Today the Gardens are tranquil, as I sit writing, a tiered water feature streams into a pool. Children crowd the base of the pool. ‘It must be magical to be a child here’ I think. Indeed, it is not sterile in the language we have come to associate with art fairs. Not sterile in white walls, or booths that line up consecutively. Aperol Spritz stands pepper the fair, and people lounge on manicured lawns. Even in its busyness, it is lazy, easy, languid. As I watch, a woman gestures to a chapel-like structure of specially imported sandstone, used to make an imitative structure less imitative. She is saying, “Yes that is our Bridal suite” to an old lady, who is saying “Oh how wonderful”. 
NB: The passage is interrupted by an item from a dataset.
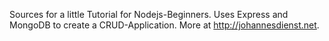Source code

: Sources for a little Tutorial for Nodejs-Beginners. Uses Express and MongoDB to create a CRUD-Application. More at http://johannesdienst.net.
At Latitudes I am acutely aware of the straddling of space – and time. It takes me a while to get my bearings. The tiered landscape and the odd buildings are ahistorical amalgamations without reference to time or place. As such, the landscape and structures seem to maze in on each other.  Buildings share a syntax of appropriated approximations that make entrance and exit disorientating. This is exasperated by pathways that connect them haphazardly. The fair is situated across various structures – Mezzanine, Glass Marquee, Centre Court & Chapel to name a few. The programme describes the different spaces as hubs – “each of which showcases contemporary art galleries and exhibitions from across the continent”. More than centering activity, these spaces demand movement to and fro.

The tiered garden and double-volume buildings offer a variance to the way viewers see artwork. A marquee with a glass roof near the entrance makes for a clear view of the sky. Light trickles in and casts a shadow on Lucinda Mudge’s ‘Combat’ (2020). Shadow grants the work a depth, a place in a field of vision that allows one to measure proximity. I am thinking of how paintings shift and change colour under fluorescent, everyday indoor light. That light is sanitising, wiping a surface clean. Cleanliness suffers an artwork’s ability to take on space – cast shadow, bounce light, hold it. Remove the roof of the white cube, grub the senses, and suddenly the work can take on shape that demands reciprocity; an awareness of one's own body in relation to the work.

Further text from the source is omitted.